Bölüm 1174, Ganimetleri Kazanana

Çevirmen: StarReader

Editör: CutieBinkie

Düzeltici: Papatonks

Bam!

Bir mahkum kaslı bir adamı tekmeleyerek yere indirdi ve alay etti, “Ha-ha-ha, demek kudretli Kılıç Kralının geldiği nokta bu, ha-ha-ha…”

“Durmak! Teslim olduk. Ne yapmaya çalışıyorsun?” Bali Yuyu dişlerini gıcırdatarak onlara baktı.

Genç ona son derece yakışıksız bir bakış atarak alay etti: “Ne, diye mi sordun?
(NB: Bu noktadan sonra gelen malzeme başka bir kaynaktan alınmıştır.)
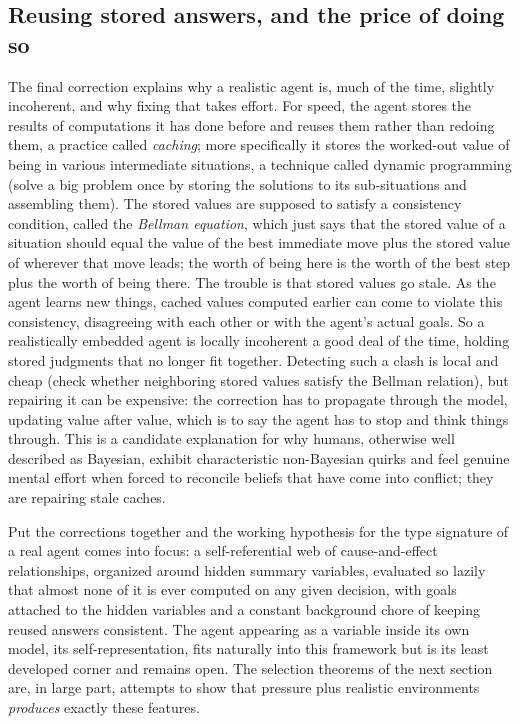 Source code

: \documentclass[10pt]{article}
\theoremstyle{definition}
\theoremstyle{remark}
\begin{document}
\subsection{Reusing stored answers, and the price of doing so}

The final correction explains why a realistic agent is, much of the time, slightly incoherent, and why fixing that takes effort. For speed, the agent stores the results of computations it has done before and reuses them rather than redoing them, a practice called \emph{caching}; more specifically it stores the worked-out value of being in various intermediate situations, a technique called dynamic programming (solve a big problem once by storing the solutions to its sub-situations and assembling them). The stored values are supposed to satisfy a consistency condition, called the \emph{Bellman equation}, which just says that the stored value of a situation should equal the value of the best immediate move plus the stored value of wherever that move leads; the worth of being here is the worth of the best step plus the worth of being there. The trouble is that stored values go stale. As the agent learns new things, cached values computed earlier can come to violate this consistency, disagreeing with each other or with the agent's actual goals. So a realistically embedded agent is locally incoherent a good deal of the time, holding stored judgments that no longer fit together. Detecting such a clash is local and cheap (check whether neighboring stored values satisfy the Bellman relation), but repairing it can be expensive: the correction has to propagate through the model, updating value after value, which is to say the agent has to stop and think things through. This is a candidate explanation for why humans, otherwise well described as Bayesian, exhibit characteristic non-Bayesian quirks and feel genuine mental effort when forced to reconcile beliefs that have come into conflict; they are repairing stale caches.

Put the corrections together and the working hypothesis for the type signature of a real agent comes into focus: a self-referential web of cause-and-effect relationships, organized around hidden summary variables, evaluated so lazily that almost none of it is ever computed on any given decision, with goals attached to the hidden variables and a constant background chore of keeping reused answers consistent. The agent appearing as a variable inside its own model, its self-representation, fits naturally into this framework but is its least developed corner and remains open. The selection theorems of the next section are, in large part, attempts to show that pressure plus realistic environments \emph{produces} exactly these features.
\end{document}
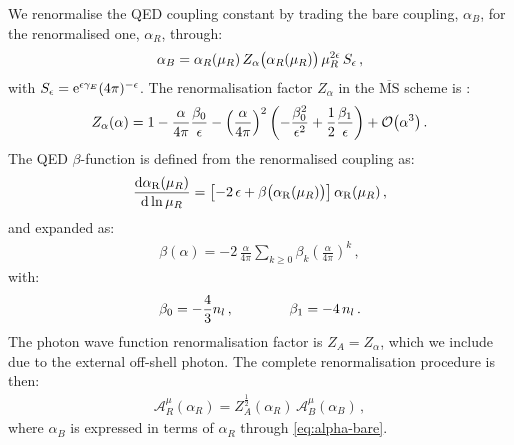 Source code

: \documentclass[main.tex]{subfiles}
\begin{document}
We renormalise the QED coupling constant by trading the bare coupling, $\alpha_B$, for the renormalised one, $\alpha_R$, through:
\begin{align}
    \label{eq:alpha-bare}
    \alpha_B = \alpha_R(\mu_R) \, Z_{\alpha}\bigl(\alpha_R(\mu_R) \bigr)  \, \mu_R^{2 \epsilon} \, S_{\epsilon} \,,
\end{align}
with $S_\epsilon= \mathrm{e}^{\epsilon\gamma_E} (4\pi)^{-\epsilon}$.
The renormalisation factor $Z_{\alpha}$ in the $\overline{\text{MS}}$ scheme is \cite{Barnreuther:2013qvf, Bonciani:2021okt}:
\begin{align}
    \label{eq:Za}
    Z_{\alpha}(\alpha) = 1 - \frac{\alpha}{4 \pi} \frac{\beta_0}{\epsilon} -
    \left(\frac{\alpha}{4 \pi}\right)^2 \left( -\frac{\beta_0^2}{\epsilon^2} + \frac{1}{2}\frac{\beta_1}{\epsilon} \right) + \mathcal{O}\bigl(\alpha^3\bigr) \,.
\end{align}
The QED $\beta$-function is defined from the renormalised coupling as:
\begin{align} \label{eq:beta_func_def}
\frac{\mathrm{d} \alpha_{\rm R}(\mu_R)}{\mathrm{d} \ln \mu_R} = \left[ -2 \, \epsilon + \beta\bigl(\alpha_{\rm R}(\mu_R)\bigr) \right]  \alpha_{\rm R}(\mu_R) \,,
\end{align}
and expanded as:
\begin{align} \label{eq:beta_func}
\beta( \alpha ) = -2 \, \frac{\alpha}{4 \pi}  \sum_{k\ge 0} \beta_k \left(\frac{\alpha}{4\pi} \right)^k \,,
\end{align}
with:
\begin{align} \label{eq:beta_coeffs}
\beta_0 = -\frac{4}{3} n_l \,, \qquad \qquad \beta_1 = - 4 \, n_l \,.
\end{align}
The photon wave function renormalisation factor is $Z_A=Z_\alpha$, which we include due to the external off-shell photon. The complete renormalisation procedure is then:
\begin{align}
    \mathcal{A}^\mu_R (\alpha_R) = Z_A^{\frac{1}{2}}(\alpha_R) \, \mathcal{A}^\mu_B (\alpha_B) \, ,
\end{align}
where $\alpha_B$ is expressed in terms of $\alpha_R$ through \cref{eq:alpha-bare}.
\end{document}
Kılıç Kralları her zaman bu kadar yüce ve kudretli davranmamış mıydı? Yenilmez Kılıç öldüğüne göre herhangi bir saldırının sana hiçbir faydası olmayacak. Teslim olmak, yaşamak için tek umudunuzdur, o yüzden birlikte oynayın, yoksa...”

“Yoksa ne?”

Çelik bir kavrama bileğini bükmüştü. Adam kaşlarını çatarak başını salladı, ancak beti benzi attı, “Mareşal Zhuo, halletmen için tüm mahkumları hallettik.”

Bali Yuyu, geçen yüzyıl boyunca gece gündüz hayalini kurduğu adamı gözlemleyerek sarsıldı ve kalbi hızla çarptı.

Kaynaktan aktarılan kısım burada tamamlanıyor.